Plain-text document sources
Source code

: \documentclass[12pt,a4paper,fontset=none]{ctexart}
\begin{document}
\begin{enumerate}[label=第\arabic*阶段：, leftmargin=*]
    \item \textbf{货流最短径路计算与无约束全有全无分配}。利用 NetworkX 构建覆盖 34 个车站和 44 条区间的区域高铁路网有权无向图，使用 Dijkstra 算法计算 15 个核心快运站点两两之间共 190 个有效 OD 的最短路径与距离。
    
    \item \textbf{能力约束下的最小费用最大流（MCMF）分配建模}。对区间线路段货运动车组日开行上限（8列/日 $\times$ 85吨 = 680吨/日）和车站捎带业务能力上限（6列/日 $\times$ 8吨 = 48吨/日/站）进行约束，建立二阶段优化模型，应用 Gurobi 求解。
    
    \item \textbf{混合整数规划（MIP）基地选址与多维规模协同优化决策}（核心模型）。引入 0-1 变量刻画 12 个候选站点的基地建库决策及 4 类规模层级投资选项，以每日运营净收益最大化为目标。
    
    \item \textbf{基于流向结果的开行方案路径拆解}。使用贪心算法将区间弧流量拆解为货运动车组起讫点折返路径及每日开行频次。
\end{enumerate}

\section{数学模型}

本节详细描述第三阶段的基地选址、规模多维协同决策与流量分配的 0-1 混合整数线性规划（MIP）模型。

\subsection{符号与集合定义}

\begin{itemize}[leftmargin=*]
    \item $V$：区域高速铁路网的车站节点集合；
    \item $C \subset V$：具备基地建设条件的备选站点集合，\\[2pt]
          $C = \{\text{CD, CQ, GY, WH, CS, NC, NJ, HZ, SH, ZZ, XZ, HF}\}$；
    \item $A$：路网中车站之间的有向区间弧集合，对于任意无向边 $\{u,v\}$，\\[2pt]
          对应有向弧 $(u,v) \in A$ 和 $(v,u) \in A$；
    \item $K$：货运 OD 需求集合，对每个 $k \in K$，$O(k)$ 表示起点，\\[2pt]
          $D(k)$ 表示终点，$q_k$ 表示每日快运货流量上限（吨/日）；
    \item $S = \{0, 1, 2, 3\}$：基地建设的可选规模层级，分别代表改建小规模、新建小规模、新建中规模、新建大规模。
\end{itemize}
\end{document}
...
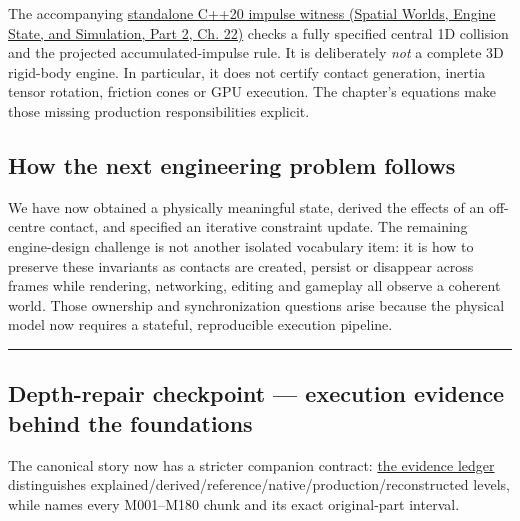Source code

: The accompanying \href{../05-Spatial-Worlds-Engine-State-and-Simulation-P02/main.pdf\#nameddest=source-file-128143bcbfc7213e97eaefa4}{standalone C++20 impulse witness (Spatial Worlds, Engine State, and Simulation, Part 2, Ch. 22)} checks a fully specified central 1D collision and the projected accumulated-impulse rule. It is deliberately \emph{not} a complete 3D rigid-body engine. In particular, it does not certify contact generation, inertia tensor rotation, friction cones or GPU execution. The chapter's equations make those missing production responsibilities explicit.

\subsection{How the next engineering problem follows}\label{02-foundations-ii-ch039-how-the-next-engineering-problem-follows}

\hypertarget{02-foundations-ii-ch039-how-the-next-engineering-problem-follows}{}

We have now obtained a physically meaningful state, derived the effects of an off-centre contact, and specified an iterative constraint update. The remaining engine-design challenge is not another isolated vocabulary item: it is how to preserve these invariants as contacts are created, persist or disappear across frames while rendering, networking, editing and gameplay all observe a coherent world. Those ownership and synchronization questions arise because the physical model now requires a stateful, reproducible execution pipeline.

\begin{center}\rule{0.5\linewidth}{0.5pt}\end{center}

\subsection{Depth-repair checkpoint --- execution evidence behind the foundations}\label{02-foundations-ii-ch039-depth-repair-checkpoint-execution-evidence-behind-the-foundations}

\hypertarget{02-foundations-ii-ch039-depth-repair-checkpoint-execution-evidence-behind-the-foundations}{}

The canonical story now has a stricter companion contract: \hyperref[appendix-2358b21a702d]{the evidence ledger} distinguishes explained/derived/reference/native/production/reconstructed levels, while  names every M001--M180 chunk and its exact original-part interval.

## DESCRIPTION OF THE TASK
Please copy every line from the entries that includes the word "depth".

## ANSWER SPACE
\subsection{Depth-repair checkpoint --- execution evidence behind the foundations}\label{02-foundations-ii-ch039-depth-repair-checkpoint-execution-evidence-behind-the-foundations}
\hypertarget{02-foundations-ii-ch039-depth-repair-checkpoint-execution-evidence-behind-the-foundations}{}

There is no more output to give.